Glaser: What about write-offs? Have we seen anything this quarter of banks coming out again and saying that these portfolios are not worth what they thought, or do you think that most of those provisions have already been taken?
Sinegal: Most of the credit provisions, I think, have been taken, and we have seen a slowing pace of improvement. That's something that's surprised people as banks have been releasing reserves into earnings for a while. They had gotten really conservative in the downturn and were able to release some of those provisions coming out. Now, things have stabilized a little bit. So, that's kind of an earnings tailwind that's starting to taper off.
Glaser: Now, a lot of people are worried about Europe, particularly the European banks. Did you hear any discussion from management teams about how U.S. banks might be exposed to problems in Europe?
Sinegal: Management teams gave a little more detail about their European exposure this quarter, but really the U.S. banks don't have a great deal of direct exposure to Europe. I think it's the case that there could be second-order consequences if Europe were really to fall apart, but you know the banks just don't have enough direct loans to Europe or European banks for it to be a major issue.
Glaser: You mentioned that revenue, or replacing revenue, as something that's been difficult, and fees are one way to do it. We have heard a lot about fees. Recently Bank of America's $5 debt card fee has been gaining a lot of press, a lot of talk from politicians. What's your outlook for fee income for banks? Do you think they are going to be able to really successfully implement these fees and pass along higher cost to customers?
Sinegal: I think some of the fees will be difficult to replace. Things like interchange fees that were basically a very high margin source of profit for the banks. In terms of other fees, though, banks are experimenting now. We haven't seen a lot of that in the results, but I think it's very hard for regulators to limit fees. If they limit fees on interchange, as you can see, the banks are now charging people just to use debit accounts. So, there are a lot of levers the banks have to pull, and I think that consumers should not look forward to declining fees.
Glaser: So even if the government gets kind of excited about this and tries to limit some fees, you think they'll just pop up some place else.
Sinegal: Yes, I think banks will find ways to make money one way or another.
Glaser: And then looking forward, what are you [expecting] in for full year results?
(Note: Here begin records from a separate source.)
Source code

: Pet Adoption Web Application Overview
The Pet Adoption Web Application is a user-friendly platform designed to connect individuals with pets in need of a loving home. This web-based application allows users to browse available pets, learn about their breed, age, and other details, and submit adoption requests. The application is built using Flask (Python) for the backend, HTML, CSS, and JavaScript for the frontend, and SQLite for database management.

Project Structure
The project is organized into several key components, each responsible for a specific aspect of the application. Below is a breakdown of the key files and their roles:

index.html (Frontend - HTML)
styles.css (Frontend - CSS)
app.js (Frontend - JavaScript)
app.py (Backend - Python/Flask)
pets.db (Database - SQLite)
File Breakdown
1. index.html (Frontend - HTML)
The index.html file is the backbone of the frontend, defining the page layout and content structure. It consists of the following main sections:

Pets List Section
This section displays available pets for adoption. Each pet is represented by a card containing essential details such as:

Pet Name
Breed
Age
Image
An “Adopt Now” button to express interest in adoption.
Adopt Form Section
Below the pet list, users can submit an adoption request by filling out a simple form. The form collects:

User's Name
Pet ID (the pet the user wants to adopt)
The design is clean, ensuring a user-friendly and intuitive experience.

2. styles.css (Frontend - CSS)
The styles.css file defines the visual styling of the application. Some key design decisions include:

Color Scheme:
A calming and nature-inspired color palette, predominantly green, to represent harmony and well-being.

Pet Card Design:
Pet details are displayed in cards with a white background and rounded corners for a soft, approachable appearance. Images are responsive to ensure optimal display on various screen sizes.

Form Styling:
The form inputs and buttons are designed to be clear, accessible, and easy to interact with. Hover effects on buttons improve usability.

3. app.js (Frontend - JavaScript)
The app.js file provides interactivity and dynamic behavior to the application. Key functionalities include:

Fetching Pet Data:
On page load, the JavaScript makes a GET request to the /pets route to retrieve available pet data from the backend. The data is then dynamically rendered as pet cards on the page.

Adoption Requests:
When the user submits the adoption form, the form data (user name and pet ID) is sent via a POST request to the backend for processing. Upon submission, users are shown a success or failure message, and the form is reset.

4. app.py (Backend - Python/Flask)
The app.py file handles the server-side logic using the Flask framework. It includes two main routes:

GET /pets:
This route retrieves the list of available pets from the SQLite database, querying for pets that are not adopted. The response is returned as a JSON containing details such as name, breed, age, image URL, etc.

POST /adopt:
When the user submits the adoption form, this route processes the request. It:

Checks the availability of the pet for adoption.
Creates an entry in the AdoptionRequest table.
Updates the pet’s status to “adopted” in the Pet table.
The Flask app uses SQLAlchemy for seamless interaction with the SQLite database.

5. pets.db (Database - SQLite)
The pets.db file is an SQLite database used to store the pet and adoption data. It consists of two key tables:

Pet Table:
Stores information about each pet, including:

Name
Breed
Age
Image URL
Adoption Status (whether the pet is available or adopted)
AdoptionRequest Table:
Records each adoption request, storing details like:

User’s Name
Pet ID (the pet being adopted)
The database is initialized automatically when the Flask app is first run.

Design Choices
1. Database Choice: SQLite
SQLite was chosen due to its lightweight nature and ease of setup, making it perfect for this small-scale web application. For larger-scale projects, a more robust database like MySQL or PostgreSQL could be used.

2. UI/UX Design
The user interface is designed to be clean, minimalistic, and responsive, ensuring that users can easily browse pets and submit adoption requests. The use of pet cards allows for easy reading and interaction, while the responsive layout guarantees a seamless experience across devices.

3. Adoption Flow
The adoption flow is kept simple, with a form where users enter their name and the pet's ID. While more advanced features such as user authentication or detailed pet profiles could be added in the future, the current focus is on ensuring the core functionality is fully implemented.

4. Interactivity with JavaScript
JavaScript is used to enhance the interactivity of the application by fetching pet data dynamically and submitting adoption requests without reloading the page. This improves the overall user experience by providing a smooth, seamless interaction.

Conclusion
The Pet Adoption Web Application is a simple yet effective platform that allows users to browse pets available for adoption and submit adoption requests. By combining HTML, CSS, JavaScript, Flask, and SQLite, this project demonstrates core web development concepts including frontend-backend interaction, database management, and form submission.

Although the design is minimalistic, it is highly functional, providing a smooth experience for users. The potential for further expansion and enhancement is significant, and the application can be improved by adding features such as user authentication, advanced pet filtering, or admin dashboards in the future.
And into 2012, what do you think are going to be the big drivers of bank results?
Sinegal: I think the fourth quarter unfortunately looks like it might be very much the same as the third. I think until the European crisis is resolved, you are probably not going to see a lot of deal activity, maybe volatile trading. So the investment banks and the investment banking portion of the large banks probably are not going to have a good fourth quarter. And I don't think we are really going to see an uptick in loan growth either. We have seen some commercial loan growth. Consumer loan demand is still very weak. With unemployment still very high, I wouldn't be too optimistic on that front either.
Glaser: Then thinking about stock picks, are there any banks right now that you think look attractively priced?
Sinegal: We think most of the banks look cheap to one extent or another. We'd focus more on regional banks than the large banks. As I mentioned, commercial loan growth looks like a much better prospect than consumer loan growth. A lot of the regional banks are commercially focused, whereas the big four banks are really consumer focused. Also, the regional don't have the regulatory headwind that some of the bigger banks have. So we look at smaller regional banks like City National in California. [There are] a lot of troubled peers in California. They still might be able to acquire failed banks or at least troubled banks and grow that way going forward.
Glaser: Well, Jim, thanks so much for your thoughts today.
Sinegal: Thanks for having me.
Glaser: For Morningstar, I'm Jeremy Glaser.